Britain is likely to be plunged into an ice age within our lifetime by
global warming, new research suggests.
A study, which is being taken seriously by top government scientists,
has uncovered a change “of remarkable amplitude” in the circulation of
the waters of the North Atlantic.
Similar events in pre-history are known to have caused sudden “flips”

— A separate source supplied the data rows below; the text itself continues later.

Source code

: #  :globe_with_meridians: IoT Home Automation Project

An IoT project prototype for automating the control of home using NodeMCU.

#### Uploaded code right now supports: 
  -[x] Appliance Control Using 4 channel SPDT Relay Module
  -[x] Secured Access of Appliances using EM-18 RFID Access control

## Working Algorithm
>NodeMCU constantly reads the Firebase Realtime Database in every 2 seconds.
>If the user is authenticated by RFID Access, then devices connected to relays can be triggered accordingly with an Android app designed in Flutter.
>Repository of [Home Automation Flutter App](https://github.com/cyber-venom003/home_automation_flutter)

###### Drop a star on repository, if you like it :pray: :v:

of the climate, bringing ice ages to northern Europe within a few
decades. The development – described as “the largest and most dramatic
oceanic change ever measured in the era of modern instruments”, by the
US Woods Hole Oceanographic Institute, which led the research –
threatens to turn off the Gulf Stream, which keeps Europe’s weather
mild.
If that happens, Britain and northern Europe are expected to switch
abruptly to the climate of Labrador – which is on the same latitude –
bringing a nightmare scenario where farmland turns to tundra and
winter temperatures drop below -20C. The much-heralded cold snap
predicted for the coming week would seem balmy by comparison.
A report by the International Geosphere-Biosphere Programme in Sweden
– launched by Nobel prize-winner Professor Paul Crutzen and other top
scientists – warned last week that pollution threatened to “trigger
changes with catastrophic consequences” like these.

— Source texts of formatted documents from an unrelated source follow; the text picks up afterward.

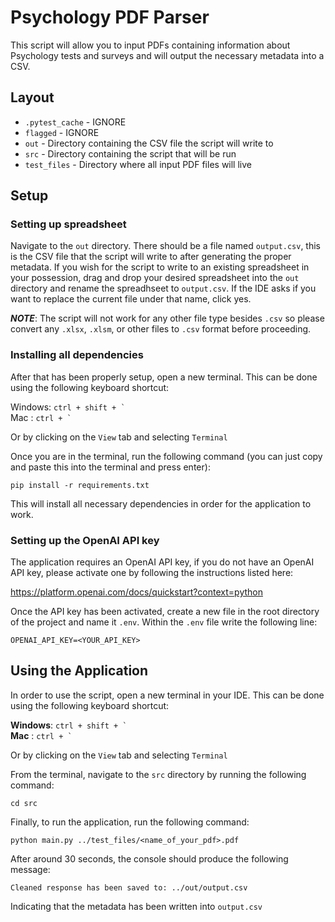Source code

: # Psychology PDF Parser
This script will allow you to input PDFs containing 
information about Psychology tests and surveys and will output
the necessary metadata into a CSV.

## Layout
* `.pytest_cache` - IGNORE
* `flagged` - IGNORE
* `out` - Directory containing the CSV file the script will write to
* `src` - Directory containing the script that will be run
* `test_files` - Directory where all input PDF files will live

## Setup

### Setting up spreadsheet
Navigate to the `out` directory. There should be a file named
`output.csv`, this is the CSV file that the script will write to after generating the proper metadata.
If you wish for the script to write to an existing spreadsheet in your possession, 
drag and drop your desired spreadsheet into the `out` directory and rename the spreadhseet to `output.csv`. If the IDE asks if you want
to replace the current file under that name, click yes.

***NOTE***: The script will not work for any other file type besides `.csv` so please convert any
`.xlsx`, `.xlsm`, or other files to `.csv` format before proceeding.

### Installing all dependencies
After that has been properly setup, open a new terminal.
This can be done using the following keyboard shortcut:

Windows: ``ctrl + shift + ` `` \
Mac : ``ctrl + ` ``

Or by clicking on the `View` tab and selecting `Terminal`

Once you are in the terminal, run the following command (you can just copy and paste this into the terminal and press enter):

`pip install -r requirements.txt`

This will install all necessary dependencies in order for the application to work.

### Setting up the OpenAI API key
The application requires an OpenAI API key, if you do not have an OpenAI API key, please activate one by following the 
instructions listed here:

https://platform.openai.com/docs/quickstart?context=python

Once the API key has been activated, create a new file in the root directory of the project and name it `.env`.
Within the `.env` file write the following line:

`OPENAI_API_KEY=<YOUR_API_KEY>`

## Using the Application
In order to use the script, open a new terminal in your IDE. This can be done using the following keyboard shortcut:

**Windows**: ``ctrl + shift + ` `` \
**Mac** : ``ctrl + ` ``

Or by clicking on the `View` tab and selecting `Terminal`

From the terminal, navigate to the `src` directory by running the following command:

`cd src`

Finally, to run the application, run the following command:

`python main.py ../test_files/<name_of_your_pdf>.pdf`

After around 30 seconds, the console should produce the following message:

`Cleaned response has been saved to: ../out/output.csv
`

Indicating that the metadata has been written into `output.csv`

Scientists have long expected that global warming could,
paradoxically, cause a devastating cooling in Europe by disrupting the
Gulf Stream, which brings as much heat to Britain in winter as the sun
does: the US National Academy of Sciences has even described such
abrupt, dramatic changes as “likely”. But until now it has been
thought that this would be at least a century away.

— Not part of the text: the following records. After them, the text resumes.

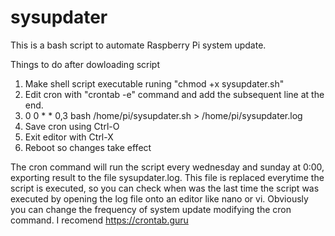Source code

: # sysupdater
This is a bash script to automate Raspberry Pi system update.

Things to do after dowloading script
1. Make shell script executable runing "chmod +x sysupdater.sh"
2. Edit cron with "crontab -e" command and add the subsequent line at the end.
3. 0 0 * * 0,3 bash /home/pi/sysupdater.sh > /home/pi/sysupdater.log
4. Save cron using Ctrl-O
5. Exit editor with Ctrl-X
6. Reboot so changes take effect

The cron command will run the script every wednesday and sunday at 0:00, exporting result to the file sysupdater.log. This file is replaced everytime the script is executed, so you can check when was the last time the script was executed by opening the log file onto an editor like nano or vi.
Obviously you can change the frequency of system update modifying the cron command. I recomend https://crontab.guru

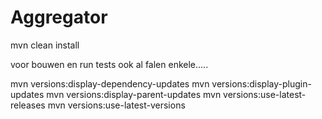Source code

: # Aggregator

mvn clean install

voor bouwen en run tests ook al falen enkele.....


mvn versions:display-dependency-updates
mvn versions:display-plugin-updates
mvn versions:display-parent-updates
mvn versions:use-latest-releases
mvn versions:use-latest-versions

The new research, by scientists at the Centre for Environment,
Fisheries and Acquaculture Science at Lowestoft and Canada’s Bedford
Institute of Oceanography, as well as Woods Hole, indicates that this
may already be beginning to happen.
Dr Ruth Curry, the study’s lead scientist, says: “This has the
potential to change the circulation of the ocean significantly in our
lifetime. Northern Europe will likely experience a significant
cooling.”
Robert Gagosian, the director of Woods Hole, considered one of the
world’s leading oceanographic institutes, said: “We may be approaching
a threshold that would shut down [the Gulf Stream] and cause abrupt
climate changes.
“Even as the earth as a whole continues to warm gradually, large
regions may experience a precipitous and disruptive shift into colder
climates.” The scientists, who studied the composition of the waters
of the Atlantic from Greenland to Tierra del Fuego, found that they
have become “very much” saltier in the tropics and subtropics and
“very much” fresher towards the poles over the past 50 years.
This is alarming because the Gulf Stream is driven by cold, very salty
water sinking in the North Atlantic. This pulls warm surface waters
northwards, forming the current.
The change is described as the “fingerprint” of global warming. As the
world heats up, more water evaporates from the tropics and falls as
rain in temperate and polar regions, making the warm waters saltier
and the cold ones fresher. Melting polar ice adds more fresh water.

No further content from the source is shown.